▸ MATERIAL PROVIDED
○ ○ ○ ○

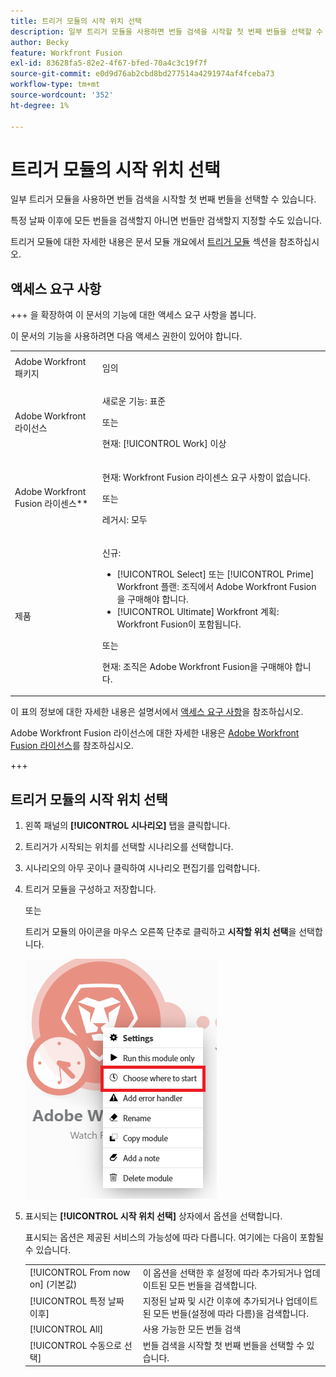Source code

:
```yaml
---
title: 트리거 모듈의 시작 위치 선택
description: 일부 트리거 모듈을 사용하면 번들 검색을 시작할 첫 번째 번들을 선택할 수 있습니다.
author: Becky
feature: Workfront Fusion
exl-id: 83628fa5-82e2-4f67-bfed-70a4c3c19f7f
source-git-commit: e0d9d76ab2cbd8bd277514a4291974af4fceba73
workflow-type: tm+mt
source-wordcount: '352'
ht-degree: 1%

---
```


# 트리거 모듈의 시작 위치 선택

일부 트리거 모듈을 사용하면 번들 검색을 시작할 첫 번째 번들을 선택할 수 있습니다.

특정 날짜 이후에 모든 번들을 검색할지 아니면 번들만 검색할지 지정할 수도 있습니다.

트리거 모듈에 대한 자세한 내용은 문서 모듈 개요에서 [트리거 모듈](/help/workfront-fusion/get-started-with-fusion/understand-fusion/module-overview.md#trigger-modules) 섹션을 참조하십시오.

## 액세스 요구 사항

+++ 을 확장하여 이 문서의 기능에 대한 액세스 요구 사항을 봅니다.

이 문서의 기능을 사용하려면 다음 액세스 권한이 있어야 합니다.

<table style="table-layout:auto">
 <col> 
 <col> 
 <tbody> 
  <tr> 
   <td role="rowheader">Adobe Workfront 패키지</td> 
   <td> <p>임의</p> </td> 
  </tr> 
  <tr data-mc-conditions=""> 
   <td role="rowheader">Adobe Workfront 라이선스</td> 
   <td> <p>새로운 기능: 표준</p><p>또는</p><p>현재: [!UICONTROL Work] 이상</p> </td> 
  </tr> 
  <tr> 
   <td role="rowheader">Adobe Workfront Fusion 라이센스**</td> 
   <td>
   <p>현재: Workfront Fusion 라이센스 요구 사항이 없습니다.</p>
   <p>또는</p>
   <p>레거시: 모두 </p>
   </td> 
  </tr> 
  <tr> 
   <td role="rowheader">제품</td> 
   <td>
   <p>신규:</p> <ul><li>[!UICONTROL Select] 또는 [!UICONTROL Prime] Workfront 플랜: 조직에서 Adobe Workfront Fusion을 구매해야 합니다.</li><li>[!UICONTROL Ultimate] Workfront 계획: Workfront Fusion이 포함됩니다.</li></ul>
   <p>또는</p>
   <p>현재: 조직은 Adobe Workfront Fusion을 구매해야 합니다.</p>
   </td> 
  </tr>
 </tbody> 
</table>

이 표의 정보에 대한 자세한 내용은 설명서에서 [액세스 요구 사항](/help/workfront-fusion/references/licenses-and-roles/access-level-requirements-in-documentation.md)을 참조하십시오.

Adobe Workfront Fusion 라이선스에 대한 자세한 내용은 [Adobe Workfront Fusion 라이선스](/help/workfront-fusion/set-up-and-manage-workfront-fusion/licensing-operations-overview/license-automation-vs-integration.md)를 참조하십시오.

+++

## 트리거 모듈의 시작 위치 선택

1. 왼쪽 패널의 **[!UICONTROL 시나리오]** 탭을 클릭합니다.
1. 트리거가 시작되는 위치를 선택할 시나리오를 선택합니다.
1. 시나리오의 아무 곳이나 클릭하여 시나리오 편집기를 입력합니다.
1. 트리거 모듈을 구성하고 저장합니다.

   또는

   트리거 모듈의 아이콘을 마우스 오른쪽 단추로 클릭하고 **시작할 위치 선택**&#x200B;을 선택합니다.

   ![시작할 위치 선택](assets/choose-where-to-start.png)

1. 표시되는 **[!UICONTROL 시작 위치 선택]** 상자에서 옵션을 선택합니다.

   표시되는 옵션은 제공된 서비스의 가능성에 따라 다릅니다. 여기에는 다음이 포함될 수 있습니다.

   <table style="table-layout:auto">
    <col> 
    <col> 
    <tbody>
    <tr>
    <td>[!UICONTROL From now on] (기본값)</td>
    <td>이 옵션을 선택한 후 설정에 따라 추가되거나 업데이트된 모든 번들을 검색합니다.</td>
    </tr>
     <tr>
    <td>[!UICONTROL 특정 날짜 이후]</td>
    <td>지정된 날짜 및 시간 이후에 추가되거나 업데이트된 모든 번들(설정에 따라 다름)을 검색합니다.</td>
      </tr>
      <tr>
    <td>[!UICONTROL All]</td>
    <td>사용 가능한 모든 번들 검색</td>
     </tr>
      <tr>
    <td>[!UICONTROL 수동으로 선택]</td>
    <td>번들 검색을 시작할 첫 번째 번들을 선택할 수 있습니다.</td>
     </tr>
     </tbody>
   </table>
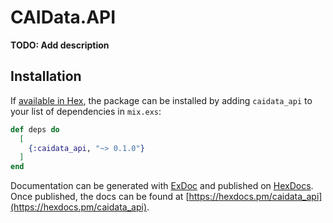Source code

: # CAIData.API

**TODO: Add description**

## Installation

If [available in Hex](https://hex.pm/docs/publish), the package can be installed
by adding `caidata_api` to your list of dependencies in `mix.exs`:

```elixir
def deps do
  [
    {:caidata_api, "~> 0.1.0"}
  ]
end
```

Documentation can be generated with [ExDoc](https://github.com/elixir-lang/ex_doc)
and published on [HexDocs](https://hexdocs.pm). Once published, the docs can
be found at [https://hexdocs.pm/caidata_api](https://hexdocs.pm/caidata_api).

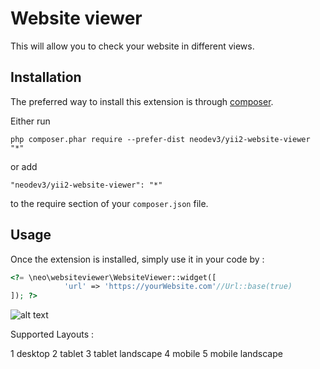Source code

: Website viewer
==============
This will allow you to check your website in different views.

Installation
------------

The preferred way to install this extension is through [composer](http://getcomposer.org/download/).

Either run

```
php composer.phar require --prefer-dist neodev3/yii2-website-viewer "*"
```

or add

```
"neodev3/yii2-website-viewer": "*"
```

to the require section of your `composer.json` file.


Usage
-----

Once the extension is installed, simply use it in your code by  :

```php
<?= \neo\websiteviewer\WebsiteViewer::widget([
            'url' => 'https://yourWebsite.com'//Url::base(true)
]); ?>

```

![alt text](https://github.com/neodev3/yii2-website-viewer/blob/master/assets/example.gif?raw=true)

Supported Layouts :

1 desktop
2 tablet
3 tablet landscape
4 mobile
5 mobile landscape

○ ○ ○ ○

▸ TASK STATEMENT
Give the lines again exactly, starting where the entries begin and stopping once the line with "이 표의 정보에 대한" is included; pictures are not copied.

▸ PROBLEM SOLUTION
Source code

:
```yaml
---
title: 트리거 모듈의 시작 위치 선택
description: 일부 트리거 모듈을 사용하면 번들 검색을 시작할 첫 번째 번들을 선택할 수 있습니다.
author: Becky
feature: Workfront Fusion
exl-id: 83628fa5-82e2-4f67-bfed-70a4c3c19f7f
source-git-commit: e0d9d76ab2cbd8bd277514a4291974af4fceba73
workflow-type: tm+mt
source-wordcount: '352'
ht-degree: 1%

---
```


# 트리거 모듈의 시작 위치 선택

일부 트리거 모듈을 사용하면 번들 검색을 시작할 첫 번째 번들을 선택할 수 있습니다.

특정 날짜 이후에 모든 번들을 검색할지 아니면 번들만 검색할지 지정할 수도 있습니다.

트리거 모듈에 대한 자세한 내용은 문서 모듈 개요에서 [트리거 모듈](/help/workfront-fusion/get-started-with-fusion/understand-fusion/module-overview.md#trigger-modules) 섹션을 참조하십시오.

## 액세스 요구 사항

+++ 을 확장하여 이 문서의 기능에 대한 액세스 요구 사항을 봅니다.

이 문서의 기능을 사용하려면 다음 액세스 권한이 있어야 합니다.

<table style="table-layout:auto">
 <col> 
 <col> 
 <tbody> 
  <tr> 
   <td role="rowheader">Adobe Workfront 패키지</td> 
   <td> <p>임의</p> </td> 
  </tr> 
  <tr data-mc-conditions=""> 
   <td role="rowheader">Adobe Workfront 라이선스</td> 
   <td> <p>새로운 기능: 표준</p><p>또는</p><p>현재: [!UICONTROL Work] 이상</p> </td> 
  </tr> 
  <tr> 
   <td role="rowheader">Adobe Workfront Fusion 라이센스**</td> 
   <td>
   <p>현재: Workfront Fusion 라이센스 요구 사항이 없습니다.</p>
   <p>또는</p>
   <p>레거시: 모두 </p>
   </td> 
  </tr> 
  <tr> 
   <td role="rowheader">제품</td> 
   <td>
   <p>신규:</p> <ul><li>[!UICONTROL Select] 또는 [!UICONTROL Prime] Workfront 플랜: 조직에서 Adobe Workfront Fusion을 구매해야 합니다.</li><li>[!UICONTROL Ultimate] Workfront 계획: Workfront Fusion이 포함됩니다.</li></ul>
   <p>또는</p>
   <p>현재: 조직은 Adobe Workfront Fusion을 구매해야 합니다.</p>
   </td> 
  </tr>
 </tbody> 
</table>

이 표의 정보에 대한 자세한 내용은 설명서에서 [액세스 요구 사항](/help/workfront-fusion/references/licenses-and-roles/access-level-requirements-in-documentation.md)을 참조하십시오.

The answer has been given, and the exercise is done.